De pétalas brancas, pintadas de pus, era uma rosa jogada na calçada,
como qualquer pedaço de lixo, como qualquer resquício de vida.
Deve ter caído do alto de algum apartamento ou de algum buquê levado
por um boy desastrado, mas ela estava ali, sobre os paralelepípedos como
um quebra-cabeça diferente. Pisada por qualquer um que passasse, a rosa
se mantinha 'sobreviva' se alimentando apenas da garoa que caía levemente
sobre a velha metrópole cinza.

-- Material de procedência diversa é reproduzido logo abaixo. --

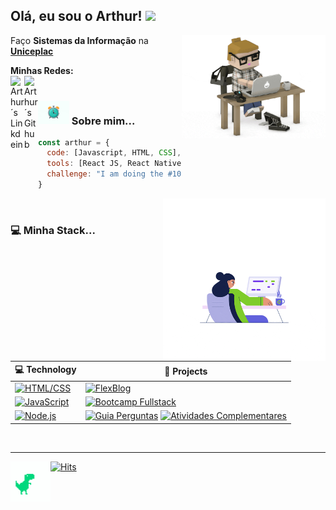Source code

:<!-- HEADER -->
<h2> Olá, eu sou o Arthur! <img src="https://media.giphy.com/media/iH6b5GO3v2jMdHabiI/giphy.gif" width="50"></h2>

<!-- GIF RIGHT -->
<img align='right' src="./giphy.gif" width="230">

<!-- EDUCATION -->
<p>Faço <strong>Sistemas da Informação</strong> na <a href="https://uniceplac.com.br/"><strong>Uniceplac</strong></a><p>
    
<!-- SOCIAL MEDIAS -->
<p><strong>Minhas Redes:</strong></a>
<br>
<a href="https://www.linkedin.com/in/o-arthur-meireles/">
  <img align="left" alt="Arthur´s Linkdein" width="22px" src="https://cdn.jsdelivr.net/npm/simple-icons@v3/icons/linkedin.svg" />
</a>
<a href="https://github.com/arthur-meireles">
  <img align="left" alt="Arthur´s  Github" width="22px" src="https://cdn.jsdelivr.net/npm/simple-icons@v3/icons/github.svg" />
</a>
<br>

<!-- ABOUT ME -->
<p align="center"><h3><img src="./icon.gif" width="50"> Sobre mim... </h3><p>
    
```javascript
const arthur = {
  code: [Javascript, HTML, CSS],
  tools: [React JS, React Native, Node, Express],
  challenge: "I am doing the #100DaysOfCode challenge."
}
```
<!-- GIF CODING -->
<img align='right' src="./coding.gif" width="260">
<br>
<!-- MY TECH STACK -->
<p align="center"><h3>💻 Minha Stack... </h3><p>
    
| 💻 **Technology** | 🚀 **Projects** |
|-|-|
| [![HTML/CSS](https://img.shields.io/static/v1?label=&message=HTML&color=ff751a&logo=HTML5&logoColor=FFFFFF)](https://developer.mozilla.org/en-US/docs/Web/Guide/HTML/HTML5) | [![FlexBlog](https://img.shields.io/static/v1?label=FlexBlog&message=%20&color=000605&logo=github&logoColor=white&labelColor=000605)](https://github.com/arthur-meireles/FlexBlog) |
| [![JavaScript](https://img.shields.io/static/v1?label=&message=JavaScript&color=F1E05A&logo=javascript&logoColor=FFFFFF)](https://developer.mozilla.org/en-US/docs/Web/JavaScript) | [![Bootcamp Fullstack](https://img.shields.io/static/v1?label=BootcampFullstack&message=%20&color=000605&logo=github&logoColor=white&labelColor=000605)](https://github.com/arthur-meireles/bootcamp_fullstack) |
| [![Node.js](https://img.shields.io/static/v1?label=&message=Node.js&color=47d147&logo=node.js&logoColor=FFFFFF)](https://nodejs.org/en/) |[![Guia Perguntas](https://img.shields.io/static/v1?label=GuiaPerguntas&message=%20&color=000605&logo=github&logoColor=white&labelColor=000605)](https://github.com/arthur-meireles/GuiaPerguntas) [![Atividades Complementares](https://img.shields.io/static/v1?label=AtividadesComplementares&message=%20&color=000605&logo=github&logoColor=white&labelColor=000605)](https://github.com/arthur-meireles/estagiosupervisionado)|


<!-- FOOTER -->
<br>
<hr>
<p><img align='left' src="./dino.gif" width="64">
    
[![Hits](https://hits.seeyoufarm.com/api/count/incr/badge.svg?url=https%3A%2F%2Fgithub.com%2Farthur-meireles%2Farthur-meireles&count_bg=%239327F9&title_bg=%23555555&icon=apachecassandra.svg&icon_color=%23E7E7E7&title=hits&edge_flat=false)](https://hits.seeyoufarm.com)

</p>

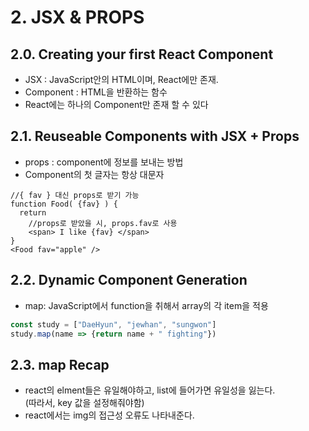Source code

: # 2. JSX & PROPS
## 2.0. Creating your first React Component
- JSX : JavaScript안의 HTML이며, React에만 존재.
- Component : HTML을 반환하는 함수
- React에는 하나의 Component만 존재 할 수 있다

## 2.1. Reuseable Components with JSX + Props
- props : component에 정보를 보내는 방법
- Component의 첫 글자는 항상 대문자
```JSX
//{ fav } 대신 props로 받기 가능
function Food( {fav} ) {
  return 
    //props로 받았을 시, props.fav로 사용
    <span> I like {fav} </span>
}
<Food fav="apple" />
```

## 2.2. Dynamic Component Generation
- map: JavaScript에서 function을 취해서 array의 각 item을 적용
```javascript
const study = ["DaeHyun", "jewhan", "sungwon"]
study.map(name => {return name + " fighting"})
```

## 2.3. map Recap
- react의 elment들은 유일해야하고, list에 들어가면 유일성을 잃는다.  
(따라서, key 값을 설정해줘야함)
- react에서는 img의 접근성 오류도 나타내준다.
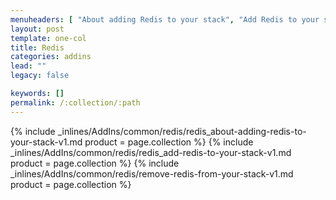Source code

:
 ```yaml
---
menuheaders: [ "About adding Redis to your stack", "Add Redis to your stack", "Remove Redis from your stack" ]
layout: post
template: one-col
title: Redis
categories: addins
lead: ""
legacy: false

keywords: []
permalink: /:collection/:path
---
```





<a href="#about-adding-redis-to-your-stack"></a>{% include _inlines/AddIns/common/redis/redis_about-adding-redis-to-your-stack-v1.md  product = page.collection %}
<a href="#add-redis-to-your-stack"></a>{% include _inlines/AddIns/common/redis/redis_add-redis-to-your-stack-v1.md  product = page.collection %}
<a href="#remove-redis-from-your-stack"></a>{% include _inlines/AddIns/common/redis/remove-redis-from-your-stack-v1.md  product = page.collection %}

Seus espinhos estavam frágeis,
ela estava sem defesa alguma e suas pétalas não estavam tão
claras quanto foram um dia, havia certas manchas negras sobre as suaves pétalas
daquela rosa que um dia foi símbolo de paixão e naquele momento
era símbolo de descaso.
Há metros dali, uma menina branca, mas de cor de sujeira, magra como
pau-d'água, com cara triste, estava com fome, libertou-se do papelão
que a cobria para se livrar da garoa e do frio e saiu atrás de algo 'comível'.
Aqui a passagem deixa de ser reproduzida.